Winding Up

Whilst the winding-up process can be a difficult time for a company, our solicitors will work with you to the best of their abilities to ensure that this transition is handled smoothly for all parties involved and that any disputes that may arise will be handled swiftly.

What is Winding Up?

Winding-up is also known as liquidation. This is the process in which a company’s assets are realised, its debts are paid, and if there are any remaining assets, these are distributed amongst the shareholders. The overall outcome of winding-up will be that the company ceases to exist.

Things to Consider

Types – Winding-up can be either compulsory or voluntary. Compulsory wind-up orders are ordered by the court. Voluntary wind-up is initiated by the company’s shareholders.

Grounds – Compulsory winding-up occurs when a company cannot pay off its debts. The most common causes of voluntary winding-up are insolvency or a strategic decision to end the business.

Process – A liquidator is appointed to take control of the company, realise its assets, and distribute proceeds to creditors according to their priority.

Legal Framework – The winding-up process is governed primarily by the Insolvency Act 1986 and related legislation.

Key Issues – The most common legal issues that arise include disputes over creditor claims, challenges to transactions that occurred before winding-up and director’s duties.

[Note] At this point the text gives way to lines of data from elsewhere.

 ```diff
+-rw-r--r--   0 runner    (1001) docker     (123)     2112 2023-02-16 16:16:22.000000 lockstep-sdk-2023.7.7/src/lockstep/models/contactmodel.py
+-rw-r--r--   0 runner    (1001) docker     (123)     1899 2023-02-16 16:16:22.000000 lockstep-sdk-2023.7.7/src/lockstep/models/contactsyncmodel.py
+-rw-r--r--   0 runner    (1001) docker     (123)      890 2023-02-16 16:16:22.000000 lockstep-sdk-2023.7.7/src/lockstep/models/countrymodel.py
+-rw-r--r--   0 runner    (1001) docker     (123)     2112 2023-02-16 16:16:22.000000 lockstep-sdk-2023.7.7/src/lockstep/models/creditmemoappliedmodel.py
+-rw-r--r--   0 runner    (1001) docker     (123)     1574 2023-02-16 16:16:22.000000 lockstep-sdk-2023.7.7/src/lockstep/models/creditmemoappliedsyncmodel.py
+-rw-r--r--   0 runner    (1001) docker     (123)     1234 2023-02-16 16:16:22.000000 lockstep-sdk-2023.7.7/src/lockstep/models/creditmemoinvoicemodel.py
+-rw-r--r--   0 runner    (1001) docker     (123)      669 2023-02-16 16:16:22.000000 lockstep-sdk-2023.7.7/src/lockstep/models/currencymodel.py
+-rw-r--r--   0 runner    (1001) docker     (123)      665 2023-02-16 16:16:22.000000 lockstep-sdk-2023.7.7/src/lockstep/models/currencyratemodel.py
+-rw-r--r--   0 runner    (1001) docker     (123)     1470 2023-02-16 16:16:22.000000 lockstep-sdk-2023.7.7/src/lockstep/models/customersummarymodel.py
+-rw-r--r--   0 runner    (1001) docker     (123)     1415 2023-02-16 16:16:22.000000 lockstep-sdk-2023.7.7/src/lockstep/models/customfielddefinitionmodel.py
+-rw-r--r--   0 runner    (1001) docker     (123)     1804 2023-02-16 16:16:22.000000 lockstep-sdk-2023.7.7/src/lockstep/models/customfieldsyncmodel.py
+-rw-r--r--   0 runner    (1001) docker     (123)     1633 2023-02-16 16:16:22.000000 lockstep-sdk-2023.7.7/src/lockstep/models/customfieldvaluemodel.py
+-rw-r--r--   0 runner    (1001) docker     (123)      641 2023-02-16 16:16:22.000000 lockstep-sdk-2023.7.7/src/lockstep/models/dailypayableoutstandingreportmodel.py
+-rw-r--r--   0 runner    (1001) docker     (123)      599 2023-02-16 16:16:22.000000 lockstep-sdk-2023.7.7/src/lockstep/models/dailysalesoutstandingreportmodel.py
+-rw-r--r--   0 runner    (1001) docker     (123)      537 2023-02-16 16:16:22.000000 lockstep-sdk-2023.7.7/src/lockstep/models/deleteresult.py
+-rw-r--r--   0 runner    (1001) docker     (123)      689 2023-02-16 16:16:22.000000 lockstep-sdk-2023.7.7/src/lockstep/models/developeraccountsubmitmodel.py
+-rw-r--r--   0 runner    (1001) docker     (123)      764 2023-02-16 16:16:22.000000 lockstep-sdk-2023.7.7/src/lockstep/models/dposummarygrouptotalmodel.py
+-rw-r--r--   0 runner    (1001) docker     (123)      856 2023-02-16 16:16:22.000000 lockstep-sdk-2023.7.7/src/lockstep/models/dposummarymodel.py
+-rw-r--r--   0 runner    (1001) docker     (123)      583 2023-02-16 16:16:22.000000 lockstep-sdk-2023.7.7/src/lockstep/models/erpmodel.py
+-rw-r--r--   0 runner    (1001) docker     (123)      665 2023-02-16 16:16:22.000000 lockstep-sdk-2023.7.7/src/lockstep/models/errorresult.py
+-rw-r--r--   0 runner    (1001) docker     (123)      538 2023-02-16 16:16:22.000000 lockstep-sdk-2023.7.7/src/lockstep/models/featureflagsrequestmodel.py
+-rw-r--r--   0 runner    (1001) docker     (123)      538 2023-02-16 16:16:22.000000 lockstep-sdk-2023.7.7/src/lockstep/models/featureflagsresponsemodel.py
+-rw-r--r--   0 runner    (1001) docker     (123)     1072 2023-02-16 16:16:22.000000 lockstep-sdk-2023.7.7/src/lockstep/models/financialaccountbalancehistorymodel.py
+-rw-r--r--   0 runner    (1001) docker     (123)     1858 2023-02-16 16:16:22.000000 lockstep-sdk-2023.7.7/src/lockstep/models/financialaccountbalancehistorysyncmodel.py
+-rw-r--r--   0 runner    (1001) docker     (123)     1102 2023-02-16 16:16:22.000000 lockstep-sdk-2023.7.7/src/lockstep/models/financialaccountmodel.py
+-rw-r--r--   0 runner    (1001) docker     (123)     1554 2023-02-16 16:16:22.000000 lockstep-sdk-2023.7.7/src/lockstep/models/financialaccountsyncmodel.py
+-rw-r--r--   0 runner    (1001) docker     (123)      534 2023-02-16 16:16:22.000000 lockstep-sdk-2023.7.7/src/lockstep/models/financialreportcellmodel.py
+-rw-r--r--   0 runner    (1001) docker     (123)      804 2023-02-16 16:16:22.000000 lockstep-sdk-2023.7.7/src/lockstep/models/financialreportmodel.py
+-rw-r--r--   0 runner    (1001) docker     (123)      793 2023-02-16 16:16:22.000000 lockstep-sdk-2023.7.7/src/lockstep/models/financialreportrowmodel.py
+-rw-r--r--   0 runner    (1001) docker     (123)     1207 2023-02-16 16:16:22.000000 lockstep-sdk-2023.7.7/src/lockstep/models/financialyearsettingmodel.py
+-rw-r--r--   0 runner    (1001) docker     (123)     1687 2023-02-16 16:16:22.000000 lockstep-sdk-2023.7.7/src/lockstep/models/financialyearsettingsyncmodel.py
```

Dissolution – Once the assets are distributed and the process is complete; the company is dissolved and removed from the Companies House Register.

How long does it take?

The timeframe for how long bankruptcy matters take vary depending on the circumstances of each case. The winding-up process typically takes around 12–18 months, but complex cases with asset disputes or investigations can extend significantly longer.